*Data for analysis*:
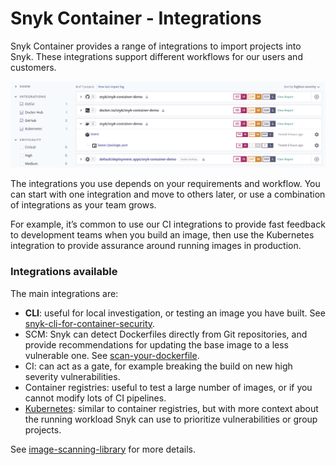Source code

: # Snyk Container - Integrations

Snyk Container provides a range of integrations to import projects into Snyk. These integrations support different workflows for our users and customers.

![](../../.gitbook/assets/projects.png)

The integrations you use depends on your requirements and workflow. You can start with one integration and move to others later, or use a combination of integrations as your team grows.

For example, it’s common to use our CI integrations to provide fast feedback to development teams when you build an image, then use the Kubernetes integration to provide assurance around running images in production.

### Integrations available

The main integrations are:

* **CLI**: useful for local investigation, or testing an image you have built. See [snyk-cli-for-container-security](snyk-cli-for-container-security/ "mention").
* SCM: Snyk can detect Dockerfiles directly from Git repositories, and provide recommendations for updating the base image to a less vulnerable one. See [scan-your-dockerfile](scan-your-dockerfile/ "mention").
* CI: can act as a gate, for example breaking the build on new high severity vulnerabilities.
* Container registries: useful to test a large number of images, or if you cannot modify lots of CI pipelines.
* [Kubernetes](https://support.snyk.io/hc/en-us/articles/360003916138-Kubernetes-integration-overview): similar to container registries, but with more context about the running workload Snyk can use to prioritize vulnerabilities or group projects.

See [image-scanning-library](image-scanning-library/ "mention") for more details.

*What to produce*: When you reach the line that contains "SCM: Snyk can" in the material above, please copy it and every line after it exactly, stopping only at the last line.

*Exercise response*:
* SCM: Snyk can detect Dockerfiles directly from Git repositories, and provide recommendations for updating the base image to a less vulnerable one. See [scan-your-dockerfile](scan-your-dockerfile/ "mention").
* CI: can act as a gate, for example breaking the build on new high severity vulnerabilities.
* Container registries: useful to test a large number of images, or if you cannot modify lots of CI pipelines.
* [Kubernetes](https://support.snyk.io/hc/en-us/articles/360003916138-Kubernetes-integration-overview): similar to container registries, but with more context about the running workload Snyk can use to prioritize vulnerabilities or group projects.

See [image-scanning-library](image-scanning-library/ "mention") for more details.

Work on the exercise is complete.